# Systemic Risk Index (SRI) Creation

This notebook constructs the Systemic Risk Index (SRI) by applying Principal Component Analysis (PCA) to a set of key financial stress indicators.

The process involves the following steps:

1.  **Load Data**: The cleaned, weekly market data from the previous phase is loaded.
2.  **Select Inputs**: Three indicators are selected as inputs for the index:
    *   `VIX`: CBOE Volatility Index
    *   `MOVE`: Merrill Lynch Option Volatility Estimate (Treasury Volatility)
    *   `BAMLC0A0CM`: ICE BofA US Corporate Index Effective Yield
3.  **Standardize Inputs**: The selected indicators are standardized using `StandardScaler` to convert them to z-scores.
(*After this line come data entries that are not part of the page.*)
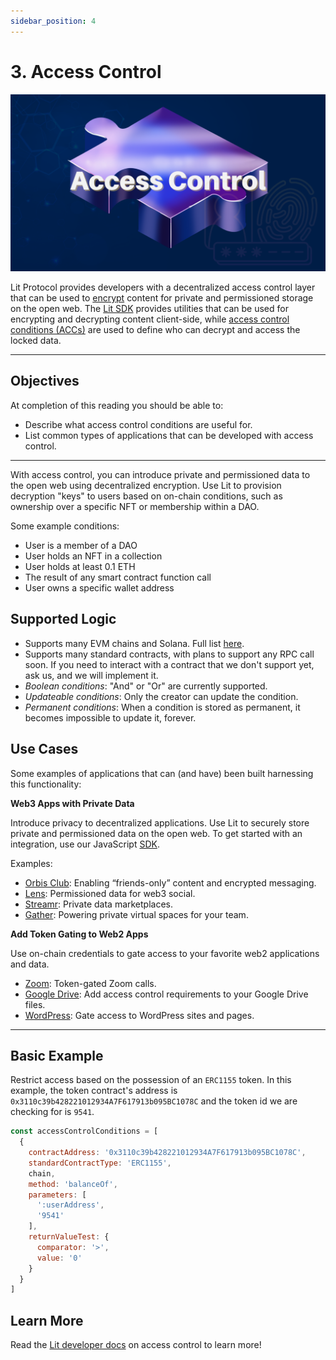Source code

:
 ```yaml
---
sidebar_position: 4
---
```

# 3. Access Control 
![image](../../../../static/img/ll_acc.png)

Lit Protocol provides developers with a decentralized access control layer that can be used to [encrypt](https://developer.litprotocol.com/resources/glossary#encryption) content for private and permissioned storage on the open web. The [Lit SDK](https://github.com/LIT-Protocol/js-sdk) provides utilities that can be used for encrypting and decrypting content client-side, while [access control conditions (ACCs)](https://developer.litprotocol.com/accessControl/conditionTypes/unifiedAccessControlConditions) are used to define who can decrypt and access the locked data.

---

## Objectives
At completion of this reading you should be able to:

- Describe what access control conditions are useful for.
- List common types of applications that can be developed with access control.

---

With access control, you can introduce private and permissioned data to the open web using decentralized encryption. Use Lit to provision decryption "keys" to users based on on-chain conditions, such as ownership over a specific NFT or membership within a DAO.

Some example conditions: 
- User is a member of a DAO
- User holds an NFT in a collection
- User holds at least 0.1 ETH
- The result of any smart contract function call
- User owns a specific wallet address

## Supported Logic

- Supports many EVM chains and Solana. Full list [here](https://developer.litprotocol.com/support/supportedChains).
- Supports many standard contracts, with plans to support any RPC call soon. If you need to interact with a contract that we don't support yet, ask us, and we will implement it.
- *Boolean conditions*: "And" or "Or" are currently supported.
- *Updateable conditions*: Only the creator can update the condition.
- *Permanent conditions*: When a condition is stored as permanent, it becomes impossible to update it, forever.

## Use Cases

Some examples of applications that can (and have) been built harnessing this functionality:

**Web3 Apps with Private Data**

Introduce privacy to decentralized applications. Use Lit to securely store private and permissioned data on the open web. To get started with an integration, use our JavaScript [SDK](https://developer.litprotocol.com/SDK/intro).

Examples:

- [Orbis Club](https://orbis.club/): Enabling “friends-only” content and encrypted messaging.
- [Lens](https://docs.lens.xyz/docs/gated): Permissioned data for web3 social.
- [Streamr](https://blog.streamr.network/streamr-integrates-lit-protocol/): Private data marketplaces.
- [Gather](https://www.gather.town/): Powering private virtual spaces for your team.

**Add Token Gating to Web2 Apps**

Use on-chain credentials to gate access to your favorite web2 applications and data.

- [Zoom](https://litgateway.com/apps/zoom): Token-gated Zoom calls.
- [Google Drive](https://litgateway.com/apps/google-drive): Add access control requirements to your Google Drive files.
- [WordPress](https://litgateway.com/apps/wordpress): Gate access to WordPress sites and pages.

---

## Basic Example

Restrict access based on the possession of an `ERC1155` token. In this example, the token contract's address is `0x3110c39b428221012934A7F617913b095BC1078C` and the token id we are checking for is `9541`.

```js
const accessControlConditions = [
  {
    contractAddress: '0x3110c39b428221012934A7F617913b095BC1078C',
    standardContractType: 'ERC1155',
    chain,
    method: 'balanceOf',
    parameters: [
      ':userAddress',
      '9541'
    ],
    returnValueTest: {
      comparator: '>',
      value: '0'
    }
  }
]
```


## Learn More
Read the [Lit developer docs](https://developer.litprotocol.com/accessControl/intro#overview) on access control to learn more!
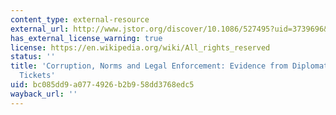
 ```yaml
---
content_type: external-resource
external_url: http://www.jstor.org/discover/10.1086/527495?uid=3739696&uid=2&uid=4&uid=3739256&sid=21103609455287
has_external_license_warning: true
license: https://en.wikipedia.org/wiki/All_rights_reserved
status: ''
title: 'Corruption, Norms and Legal Enforcement: Evidence from Diplomatic Parking
  Tickets'
uid: bc085dd9-a077-4926-b2b9-58dd3768edc5
wayback_url: ''
---
```

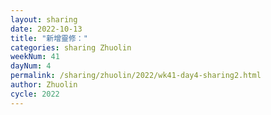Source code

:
 ```yaml
---
layout: sharing
date: 2022-10-13
title: "新增靈修："
categories: sharing Zhuolin
weekNum: 41
dayNum: 4
permalink: /sharing/zhuolin/2022/wk41-day4-sharing2.html
author: Zhuolin
cycle: 2022
---  
```

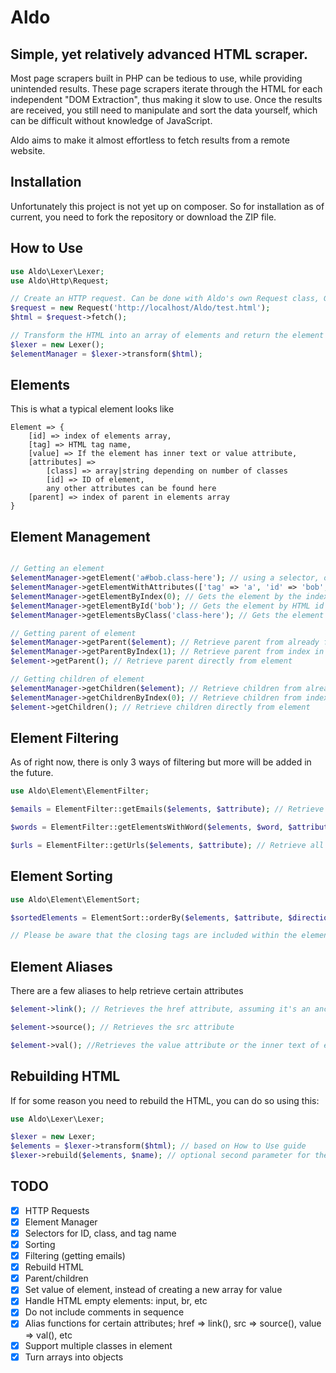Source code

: # Aldo

Simple, yet relatively advanced HTML scraper.
---
Most page scrapers built in PHP can be tedious to use, while providing unintended results. These page scrapers iterate through the HTML
for each independent "DOM Extraction", thus making it slow to use. Once the results are received, you still need to manipulate and sort the data yourself, which can be difficult without knowledge of JavaScript.

Aldo aims to make it almost effortless to fetch results from a remote website.

## Installation
Unfortunately this project is not yet up on composer. So for installation as of current, you need to fork the repository or download the ZIP file.

## How to Use
```php
use Aldo\Lexer\Lexer;
use Aldo\Http\Request;

// Create an HTTP request. Can be done with Aldo's own Request class, Guzzle, or your own library
$request = new Request('http://localhost/Aldo/test.html');
$html = $request->fetch();

// Transform the HTML into an array of elements and return the element manager
$lexer = new Lexer();
$elementManager = $lexer->transform($html);
```

## Elements
This is what a typical element looks like
```
Element => {
    [id] => index of elements array,
    [tag] => HTML tag name,
    [value] => If the element has inner text or value attribute,
    [attributes] =>
        [class] => array|string depending on number of classes
        [id] => ID of element,
        any other attributes can be found here
    [parent] => index of parent in elements array
}
```

## Element Management
```php

// Getting an element
$elementManager->getElement('a#bob.class-here'); // using a selector, only supports tag name, id and class. Optional 2nd parameter for an elements array returned from getChildren()
$elementManager->getElementWithAttributes(['tag' => 'a', 'id' => 'bob', 'class' => ['class-here']]); // class can also be a string if it is one class
$elementManager->getElementByIndex(0); // Gets the element by the index in the elements array. Both the opening and close tag count as 2 elements
$elementManager->getElementById('bob'); // Gets the element by HTML id
$elementManager->getElementsByClass('class-here'); // Gets the element using classes, can be either string or array

// Getting parent of element
$elementManager->getParent($element); // Retrieve parent from already fetched element
$elementManager->getParentByIndex(1); // Retrieve parent from index in the elements array. In this case the parent would be <html>
$element->getParent(); // Retrieve parent directly from element

// Getting children of element
$elementManager->getChildren($element); // Retrieve children from already fetched element
$elementManager->getChildrenByIndex(0); // Retrieve children from index in the elements array. This would return everything inside <html>
$element->getChildren(); // Retrieve children directly from element
```

## Element Filtering
As of right now, there is only 3 ways of filtering but more will be added in the future.
```php
use Aldo\Element\ElementFilter;

$emails = ElementFilter::getEmails($elements, $attribute); // Retrieve all emails from the elements array. Optional second parameter for searching within a specific attribute

$words = ElementFilter::getElementsWithWord($elements, $word, $attribute); // Retrieve all elements that have a specific word in them. Optional second parameter for searching within an attribute

$urls = ElementFilter::getUrls($elements, $attribute); // Retrieve all urls from the elements array. Optional second parameter for searching within an attribute

```

## Element Sorting
```php
use Aldo\Element\ElementSort;

$sortedElements = ElementSort::orderBy($elements, $attribute, $direction = 'asc'|'desc'); // Sort the elements by the attribute, and which direction you choose, default direction is asc.

// Please be aware that the closing tags are included within the elements array. Sorting by tag may result in the closing tags appearing first.
```

## Element Aliases
There are a few aliases to help retrieve certain attributes
```php
$element->link(); // Retrieves the href attribute, assuming it's an anchor tag

$element->source(); // Retrieves the src attribute

$element->val(); //Retrieves the value attribute or the inner text of element
```

## Rebuilding HTML
If for some reason you need to rebuild the HTML, you can do so using this:
```php
use Aldo\Lexer\Lexer;

$lexer = new Lexer;
$elements = $lexer->transform($html); // based on How to Use guide
$lexer->rebuild($elements, $name); // optional second parameter for the name of new html file, which will be available in base directory. Default name is "rebuild". Please omit the .html
```

## TODO
* [x] HTTP Requests
* [x] Element Manager
* [x] Selectors for ID, class, and tag name
* [x] Sorting
* [x] Filtering (getting emails)
* [x] Rebuild HTML
* [x] Parent/children
* [x] Set value of element, instead of creating a new array for value
* [x] Handle HTML empty elements: input, br, etc
* [x] Do not include comments in sequence
* [x] Alias functions for certain attributes; href => link(), src => source(), value => val(), etc
* [x] Support multiple classes in element
* [x] Turn arrays into objects

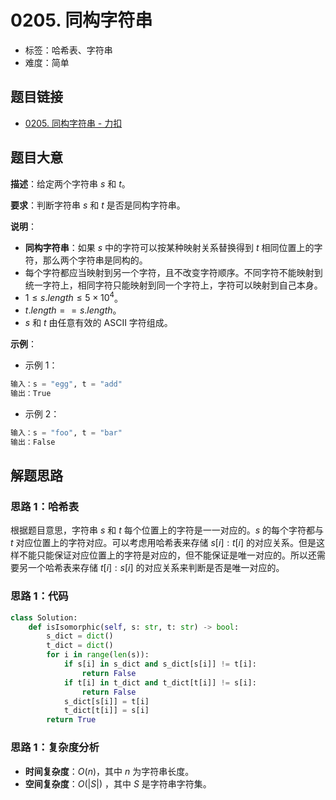 # 0205. 同构字符串

- 标签：哈希表、字符串
- 难度：简单

## 题目链接

- [0205. 同构字符串 - 力扣](https://leetcode.cn/problems/isomorphic-strings/)

## 题目大意

**描述**：给定两个字符串 $s$ 和 $t$。

**要求**：判断字符串 $s$ 和 $t$ 是否是同构字符串。

**说明**：

- **同构字符串**：如果 $s$ 中的字符可以按某种映射关系替换得到 $t$ 相同位置上的字符，那么两个字符串是同构的。
- 每个字符都应当映射到另一个字符，且不改变字符顺序。不同字符不能映射到统一字符上，相同字符只能映射到同一个字符上，字符可以映射到自己本身。
- $1 \le s.length \le 5 \times 10^4$。
- $t.length == s.length$。
- $s$ 和 $t$ 由任意有效的 ASCII 字符组成。

**示例**：

- 示例 1：

```python
输入：s = "egg", t = "add"
输出：True
```

- 示例 2：

```python
输入：s = "foo", t = "bar"
输出：False
```

## 解题思路

### 思路 1：哈希表

根据题目意思，字符串 $s$ 和 $t$ 每个位置上的字符是一一对应的。$s$ 的每个字符都与 $t$ 对应位置上的字符对应。可以考虑用哈希表来存储 $s[i]: t[i]$ 的对应关系。但是这样不能只能保证对应位置上的字符是对应的，但不能保证是唯一对应的。所以还需要另一个哈希表来存储 $t[i]:s[i]$ 的对应关系来判断是否是唯一对应的。

### 思路 1：代码

```python
class Solution:
    def isIsomorphic(self, s: str, t: str) -> bool:
        s_dict = dict()
        t_dict = dict()
        for i in range(len(s)):
            if s[i] in s_dict and s_dict[s[i]] != t[i]:
                return False
            if t[i] in t_dict and t_dict[t[i]] != s[i]:
                return False
            s_dict[s[i]] = t[i]
            t_dict[t[i]] = s[i]
        return True
```

### 思路 1：复杂度分析

- **时间复杂度**：$O(n)$，其中 $n$ 为字符串长度。
- **空间复杂度**：$O(|S|)$ ，其中 $S$ 是字符串字符集。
This ensures each variable has a mean of 0 and a standard deviation of 1, preventing any single indicator from dominating the analysis due to its scale.
4.  **Apply PCA**: Principal Component Analysis is performed on the standardized data to identify the primary axis of shared variance among the indicators.
5.  **Extract & Orient PC1**: The first principal component (PC1) is extracted. We then check its component loadings to ensure that a higher index value corresponds to higher risk (e.g., a positive relationship with VIX). If the orientation is inverted, we multiply the component by -1.
6.  **Rescale to 0-100**: The final, oriented index is rescaled to a more intuitive 0-100 range using `MinMaxScaler`, where 0 represents the lowest systemic risk in the sample period and 100 represents the highest.

In [None]:
import pandas as pd
from sklearn.preprocessing import StandardScaler, MinMaxScaler
from sklearn.decomposition import PCA

In [3]:
# Load Data
df = pd.read_csv("../data/cleaned_market_data.csv", index_col=0, parse_dates=True)

In [None]:
# Get some basic information about the DataFrame
df.info()

In [None]:
# STEP 1: Select the data for the index
risk_factors = df[["VIX", "MOVE", "BAMLC0A0CMEY"]]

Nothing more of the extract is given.